[Task] Copy each line containing "project" from the listing below.

[Information given]
________________
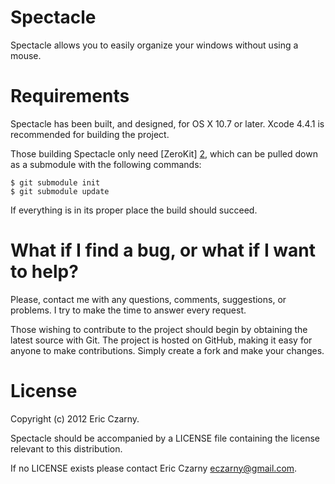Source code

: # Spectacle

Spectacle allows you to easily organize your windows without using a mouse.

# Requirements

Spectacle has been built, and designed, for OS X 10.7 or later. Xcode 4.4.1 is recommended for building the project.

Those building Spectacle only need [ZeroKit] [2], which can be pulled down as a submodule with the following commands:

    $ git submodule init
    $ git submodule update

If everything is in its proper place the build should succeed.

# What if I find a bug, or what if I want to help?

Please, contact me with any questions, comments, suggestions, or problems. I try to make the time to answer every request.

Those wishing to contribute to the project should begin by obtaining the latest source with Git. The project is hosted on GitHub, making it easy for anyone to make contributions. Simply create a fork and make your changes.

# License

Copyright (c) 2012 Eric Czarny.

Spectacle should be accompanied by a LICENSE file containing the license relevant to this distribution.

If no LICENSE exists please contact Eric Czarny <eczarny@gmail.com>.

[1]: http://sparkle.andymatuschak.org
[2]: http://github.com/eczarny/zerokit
________________
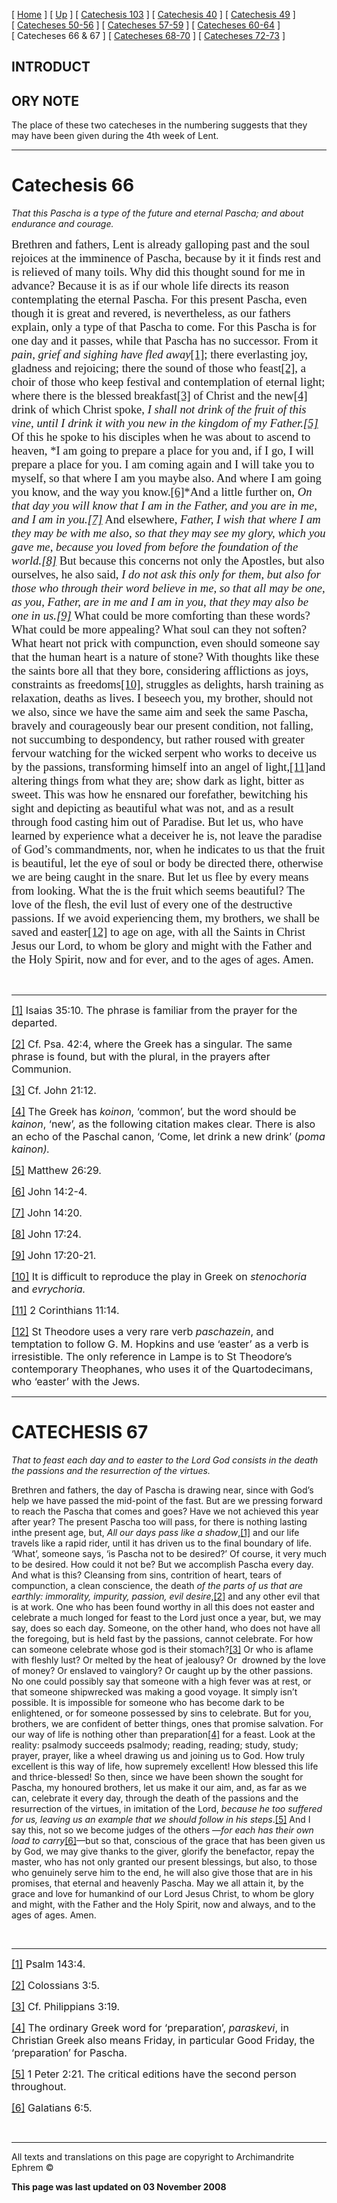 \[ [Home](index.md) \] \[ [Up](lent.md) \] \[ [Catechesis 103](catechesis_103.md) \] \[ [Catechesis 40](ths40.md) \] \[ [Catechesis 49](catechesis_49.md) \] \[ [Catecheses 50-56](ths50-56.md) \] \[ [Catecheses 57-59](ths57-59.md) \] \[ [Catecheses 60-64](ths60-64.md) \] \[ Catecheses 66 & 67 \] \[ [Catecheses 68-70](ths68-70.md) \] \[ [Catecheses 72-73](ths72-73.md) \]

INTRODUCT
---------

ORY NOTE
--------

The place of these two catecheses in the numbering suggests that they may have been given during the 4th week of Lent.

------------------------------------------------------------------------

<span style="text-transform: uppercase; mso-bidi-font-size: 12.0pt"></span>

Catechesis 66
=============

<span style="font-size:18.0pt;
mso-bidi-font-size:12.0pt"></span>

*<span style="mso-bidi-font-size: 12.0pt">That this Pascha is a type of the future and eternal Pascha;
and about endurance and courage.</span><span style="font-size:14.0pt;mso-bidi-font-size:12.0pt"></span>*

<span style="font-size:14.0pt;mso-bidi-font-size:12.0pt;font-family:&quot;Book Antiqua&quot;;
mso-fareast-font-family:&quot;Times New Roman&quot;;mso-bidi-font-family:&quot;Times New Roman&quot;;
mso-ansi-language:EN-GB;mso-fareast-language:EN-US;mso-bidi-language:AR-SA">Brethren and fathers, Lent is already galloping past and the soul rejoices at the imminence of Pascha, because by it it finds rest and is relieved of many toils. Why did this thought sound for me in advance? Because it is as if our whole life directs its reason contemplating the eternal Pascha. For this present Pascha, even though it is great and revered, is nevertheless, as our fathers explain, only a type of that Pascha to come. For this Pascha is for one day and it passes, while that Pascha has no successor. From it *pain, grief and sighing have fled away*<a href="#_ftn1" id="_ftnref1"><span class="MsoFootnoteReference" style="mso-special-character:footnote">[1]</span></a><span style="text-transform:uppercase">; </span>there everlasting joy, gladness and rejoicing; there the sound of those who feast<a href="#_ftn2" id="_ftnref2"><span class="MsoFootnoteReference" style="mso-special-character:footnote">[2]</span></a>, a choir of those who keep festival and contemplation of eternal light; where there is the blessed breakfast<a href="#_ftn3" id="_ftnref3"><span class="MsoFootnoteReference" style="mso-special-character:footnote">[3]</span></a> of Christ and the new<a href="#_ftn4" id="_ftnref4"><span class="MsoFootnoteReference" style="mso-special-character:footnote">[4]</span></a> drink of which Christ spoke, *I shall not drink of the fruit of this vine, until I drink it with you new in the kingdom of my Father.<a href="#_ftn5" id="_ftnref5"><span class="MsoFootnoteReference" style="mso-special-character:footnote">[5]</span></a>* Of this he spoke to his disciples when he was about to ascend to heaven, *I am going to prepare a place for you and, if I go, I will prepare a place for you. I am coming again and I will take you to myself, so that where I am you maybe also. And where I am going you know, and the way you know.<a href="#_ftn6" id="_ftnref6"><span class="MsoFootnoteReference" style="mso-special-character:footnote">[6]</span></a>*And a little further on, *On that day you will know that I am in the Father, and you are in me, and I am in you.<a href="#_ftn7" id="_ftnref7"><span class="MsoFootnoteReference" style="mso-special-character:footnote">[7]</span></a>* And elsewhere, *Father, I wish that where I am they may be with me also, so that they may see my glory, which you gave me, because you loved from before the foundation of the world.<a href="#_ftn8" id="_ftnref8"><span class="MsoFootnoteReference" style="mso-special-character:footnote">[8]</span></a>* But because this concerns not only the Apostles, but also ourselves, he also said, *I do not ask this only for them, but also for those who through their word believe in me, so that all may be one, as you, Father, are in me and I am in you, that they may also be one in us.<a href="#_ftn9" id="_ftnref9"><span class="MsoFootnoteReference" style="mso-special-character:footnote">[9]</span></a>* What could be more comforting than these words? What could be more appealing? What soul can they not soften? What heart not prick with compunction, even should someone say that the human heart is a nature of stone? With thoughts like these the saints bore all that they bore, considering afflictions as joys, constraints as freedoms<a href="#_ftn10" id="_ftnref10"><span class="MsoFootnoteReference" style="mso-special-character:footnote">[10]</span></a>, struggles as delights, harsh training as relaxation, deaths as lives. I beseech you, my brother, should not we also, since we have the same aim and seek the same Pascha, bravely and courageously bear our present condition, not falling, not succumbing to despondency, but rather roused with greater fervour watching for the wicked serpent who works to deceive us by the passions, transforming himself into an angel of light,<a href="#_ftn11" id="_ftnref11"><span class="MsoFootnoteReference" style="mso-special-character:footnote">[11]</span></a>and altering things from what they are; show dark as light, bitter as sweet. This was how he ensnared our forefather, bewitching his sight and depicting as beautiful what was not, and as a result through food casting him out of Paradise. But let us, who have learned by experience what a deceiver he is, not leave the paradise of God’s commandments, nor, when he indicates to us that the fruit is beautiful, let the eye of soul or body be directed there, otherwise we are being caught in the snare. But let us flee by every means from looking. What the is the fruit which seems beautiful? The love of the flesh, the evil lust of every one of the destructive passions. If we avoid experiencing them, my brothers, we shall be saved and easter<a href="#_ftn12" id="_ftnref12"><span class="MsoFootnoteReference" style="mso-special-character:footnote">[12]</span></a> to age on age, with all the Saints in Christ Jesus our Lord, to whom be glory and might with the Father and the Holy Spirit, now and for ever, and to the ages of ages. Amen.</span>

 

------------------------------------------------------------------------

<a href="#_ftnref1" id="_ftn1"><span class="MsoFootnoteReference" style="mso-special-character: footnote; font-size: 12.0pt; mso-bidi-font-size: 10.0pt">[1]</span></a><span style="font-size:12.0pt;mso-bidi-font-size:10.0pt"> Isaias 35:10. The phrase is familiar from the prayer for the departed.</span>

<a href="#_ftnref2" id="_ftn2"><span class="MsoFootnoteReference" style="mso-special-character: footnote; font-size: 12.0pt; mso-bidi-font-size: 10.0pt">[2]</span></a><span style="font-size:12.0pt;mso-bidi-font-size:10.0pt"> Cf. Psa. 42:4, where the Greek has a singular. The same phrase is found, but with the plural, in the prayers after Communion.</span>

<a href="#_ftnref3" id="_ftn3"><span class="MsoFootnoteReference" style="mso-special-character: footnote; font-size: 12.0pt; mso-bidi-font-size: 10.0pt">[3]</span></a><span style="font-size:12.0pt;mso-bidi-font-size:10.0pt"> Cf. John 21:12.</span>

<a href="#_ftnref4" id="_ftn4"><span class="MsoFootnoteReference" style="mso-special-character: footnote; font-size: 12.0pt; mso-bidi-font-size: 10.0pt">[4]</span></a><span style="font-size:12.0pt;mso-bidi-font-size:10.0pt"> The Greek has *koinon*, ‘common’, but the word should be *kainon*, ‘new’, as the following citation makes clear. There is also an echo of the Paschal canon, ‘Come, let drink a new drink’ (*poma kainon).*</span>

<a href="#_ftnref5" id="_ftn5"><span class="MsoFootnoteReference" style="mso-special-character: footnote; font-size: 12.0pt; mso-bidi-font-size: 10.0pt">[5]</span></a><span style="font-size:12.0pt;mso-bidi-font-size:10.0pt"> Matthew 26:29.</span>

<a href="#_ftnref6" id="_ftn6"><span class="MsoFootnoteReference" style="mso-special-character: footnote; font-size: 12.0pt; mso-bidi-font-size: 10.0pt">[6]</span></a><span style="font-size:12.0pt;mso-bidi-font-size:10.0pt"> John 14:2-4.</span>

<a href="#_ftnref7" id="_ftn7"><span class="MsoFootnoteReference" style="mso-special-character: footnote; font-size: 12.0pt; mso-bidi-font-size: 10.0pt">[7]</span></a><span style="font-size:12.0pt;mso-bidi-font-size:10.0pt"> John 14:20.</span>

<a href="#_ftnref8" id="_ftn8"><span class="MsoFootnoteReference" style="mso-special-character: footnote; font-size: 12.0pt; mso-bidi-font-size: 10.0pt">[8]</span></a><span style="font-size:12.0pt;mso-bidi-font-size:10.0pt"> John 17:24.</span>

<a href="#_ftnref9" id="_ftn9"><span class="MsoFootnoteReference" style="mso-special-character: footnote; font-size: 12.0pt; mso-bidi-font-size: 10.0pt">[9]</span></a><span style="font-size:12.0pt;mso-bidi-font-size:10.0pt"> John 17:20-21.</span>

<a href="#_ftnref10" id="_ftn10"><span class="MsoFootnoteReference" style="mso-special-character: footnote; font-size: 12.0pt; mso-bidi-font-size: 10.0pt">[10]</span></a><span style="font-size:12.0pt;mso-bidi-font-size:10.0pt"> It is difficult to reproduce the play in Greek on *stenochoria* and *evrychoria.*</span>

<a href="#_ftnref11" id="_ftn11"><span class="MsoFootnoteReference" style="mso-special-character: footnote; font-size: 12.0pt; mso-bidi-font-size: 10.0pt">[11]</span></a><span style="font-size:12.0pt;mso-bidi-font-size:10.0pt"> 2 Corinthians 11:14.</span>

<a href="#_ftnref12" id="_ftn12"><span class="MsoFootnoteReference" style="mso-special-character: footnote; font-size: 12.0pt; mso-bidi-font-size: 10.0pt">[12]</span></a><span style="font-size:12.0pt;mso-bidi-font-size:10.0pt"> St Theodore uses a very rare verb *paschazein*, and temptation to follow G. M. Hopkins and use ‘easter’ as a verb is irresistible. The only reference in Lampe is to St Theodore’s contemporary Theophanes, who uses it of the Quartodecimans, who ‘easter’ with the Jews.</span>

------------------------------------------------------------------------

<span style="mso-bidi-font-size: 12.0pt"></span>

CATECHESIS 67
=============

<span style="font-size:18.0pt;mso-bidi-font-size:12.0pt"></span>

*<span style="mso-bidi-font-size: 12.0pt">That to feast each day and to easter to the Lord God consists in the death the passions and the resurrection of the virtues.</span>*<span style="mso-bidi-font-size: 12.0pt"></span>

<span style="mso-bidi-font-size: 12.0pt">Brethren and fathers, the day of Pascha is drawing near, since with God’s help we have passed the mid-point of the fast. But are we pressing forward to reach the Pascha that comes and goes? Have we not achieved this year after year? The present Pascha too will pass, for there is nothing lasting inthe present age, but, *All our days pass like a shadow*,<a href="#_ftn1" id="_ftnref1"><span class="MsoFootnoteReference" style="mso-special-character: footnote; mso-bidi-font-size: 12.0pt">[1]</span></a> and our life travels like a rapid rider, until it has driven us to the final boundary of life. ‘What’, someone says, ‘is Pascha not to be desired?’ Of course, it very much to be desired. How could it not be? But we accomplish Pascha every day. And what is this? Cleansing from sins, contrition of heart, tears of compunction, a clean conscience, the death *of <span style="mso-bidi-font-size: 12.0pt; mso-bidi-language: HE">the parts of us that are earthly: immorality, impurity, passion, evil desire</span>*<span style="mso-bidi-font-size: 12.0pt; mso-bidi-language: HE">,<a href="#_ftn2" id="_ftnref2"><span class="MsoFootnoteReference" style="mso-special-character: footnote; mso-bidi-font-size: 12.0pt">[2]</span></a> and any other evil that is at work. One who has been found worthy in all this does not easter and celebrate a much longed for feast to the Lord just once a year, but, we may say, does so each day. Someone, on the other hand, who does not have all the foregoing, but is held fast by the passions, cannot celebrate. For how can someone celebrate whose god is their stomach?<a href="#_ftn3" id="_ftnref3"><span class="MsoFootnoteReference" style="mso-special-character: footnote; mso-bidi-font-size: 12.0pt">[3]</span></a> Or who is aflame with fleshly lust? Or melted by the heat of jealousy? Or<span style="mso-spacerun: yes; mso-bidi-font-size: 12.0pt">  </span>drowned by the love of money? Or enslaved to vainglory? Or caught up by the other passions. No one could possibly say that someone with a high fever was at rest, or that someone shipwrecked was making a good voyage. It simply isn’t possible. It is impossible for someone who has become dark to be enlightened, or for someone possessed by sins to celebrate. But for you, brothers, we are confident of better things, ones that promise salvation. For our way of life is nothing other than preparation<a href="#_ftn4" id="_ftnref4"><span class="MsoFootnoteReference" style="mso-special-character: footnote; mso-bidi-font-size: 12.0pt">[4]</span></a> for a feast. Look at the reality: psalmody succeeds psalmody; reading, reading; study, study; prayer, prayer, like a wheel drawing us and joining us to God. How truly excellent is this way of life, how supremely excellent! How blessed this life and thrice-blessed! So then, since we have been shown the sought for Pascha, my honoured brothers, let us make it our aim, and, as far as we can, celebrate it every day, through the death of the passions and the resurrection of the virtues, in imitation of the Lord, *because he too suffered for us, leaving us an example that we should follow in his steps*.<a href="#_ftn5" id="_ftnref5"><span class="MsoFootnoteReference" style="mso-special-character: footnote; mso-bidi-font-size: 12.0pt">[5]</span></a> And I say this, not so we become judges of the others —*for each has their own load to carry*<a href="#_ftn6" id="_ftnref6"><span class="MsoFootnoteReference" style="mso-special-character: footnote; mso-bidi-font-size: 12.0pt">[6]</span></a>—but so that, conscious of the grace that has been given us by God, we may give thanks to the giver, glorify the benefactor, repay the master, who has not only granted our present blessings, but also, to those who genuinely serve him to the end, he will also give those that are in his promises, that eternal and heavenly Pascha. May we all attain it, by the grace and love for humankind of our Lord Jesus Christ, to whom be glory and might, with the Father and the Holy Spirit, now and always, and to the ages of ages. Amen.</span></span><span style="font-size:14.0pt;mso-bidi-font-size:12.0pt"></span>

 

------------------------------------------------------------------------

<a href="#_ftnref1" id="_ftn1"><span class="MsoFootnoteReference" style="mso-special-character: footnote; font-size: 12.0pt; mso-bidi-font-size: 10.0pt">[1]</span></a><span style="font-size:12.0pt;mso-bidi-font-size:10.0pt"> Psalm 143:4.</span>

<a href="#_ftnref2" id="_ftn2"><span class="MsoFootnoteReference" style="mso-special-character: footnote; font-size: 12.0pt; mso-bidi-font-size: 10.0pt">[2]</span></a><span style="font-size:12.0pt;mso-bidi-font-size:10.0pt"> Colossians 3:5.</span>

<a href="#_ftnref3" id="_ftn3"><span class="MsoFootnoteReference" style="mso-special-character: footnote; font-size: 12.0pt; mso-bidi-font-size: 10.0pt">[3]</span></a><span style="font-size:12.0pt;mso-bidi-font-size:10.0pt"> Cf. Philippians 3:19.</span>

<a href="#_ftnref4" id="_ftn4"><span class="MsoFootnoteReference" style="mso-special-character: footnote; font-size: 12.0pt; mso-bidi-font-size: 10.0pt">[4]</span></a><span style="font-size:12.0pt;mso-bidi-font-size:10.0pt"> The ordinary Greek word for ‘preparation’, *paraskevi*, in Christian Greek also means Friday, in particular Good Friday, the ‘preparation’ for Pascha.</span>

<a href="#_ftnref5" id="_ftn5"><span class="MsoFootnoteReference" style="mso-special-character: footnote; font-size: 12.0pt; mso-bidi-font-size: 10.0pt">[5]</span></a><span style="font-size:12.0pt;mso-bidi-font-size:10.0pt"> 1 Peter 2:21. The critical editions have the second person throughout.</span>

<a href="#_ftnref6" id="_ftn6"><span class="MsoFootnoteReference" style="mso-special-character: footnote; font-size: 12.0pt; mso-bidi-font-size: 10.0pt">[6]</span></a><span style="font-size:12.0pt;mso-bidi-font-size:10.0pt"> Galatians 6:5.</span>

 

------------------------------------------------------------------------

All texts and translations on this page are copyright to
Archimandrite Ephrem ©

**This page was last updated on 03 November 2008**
________________
[Solution for this exercise]
Spectacle has been built, and designed, for OS X 10.7 or later. Xcode 4.4.1 is recommended for building the project.
Those wishing to contribute to the project should begin by obtaining the latest source with Git. The project is hosted on GitHub, making it easy for anyone to make contributions. Simply create a fork and make your changes.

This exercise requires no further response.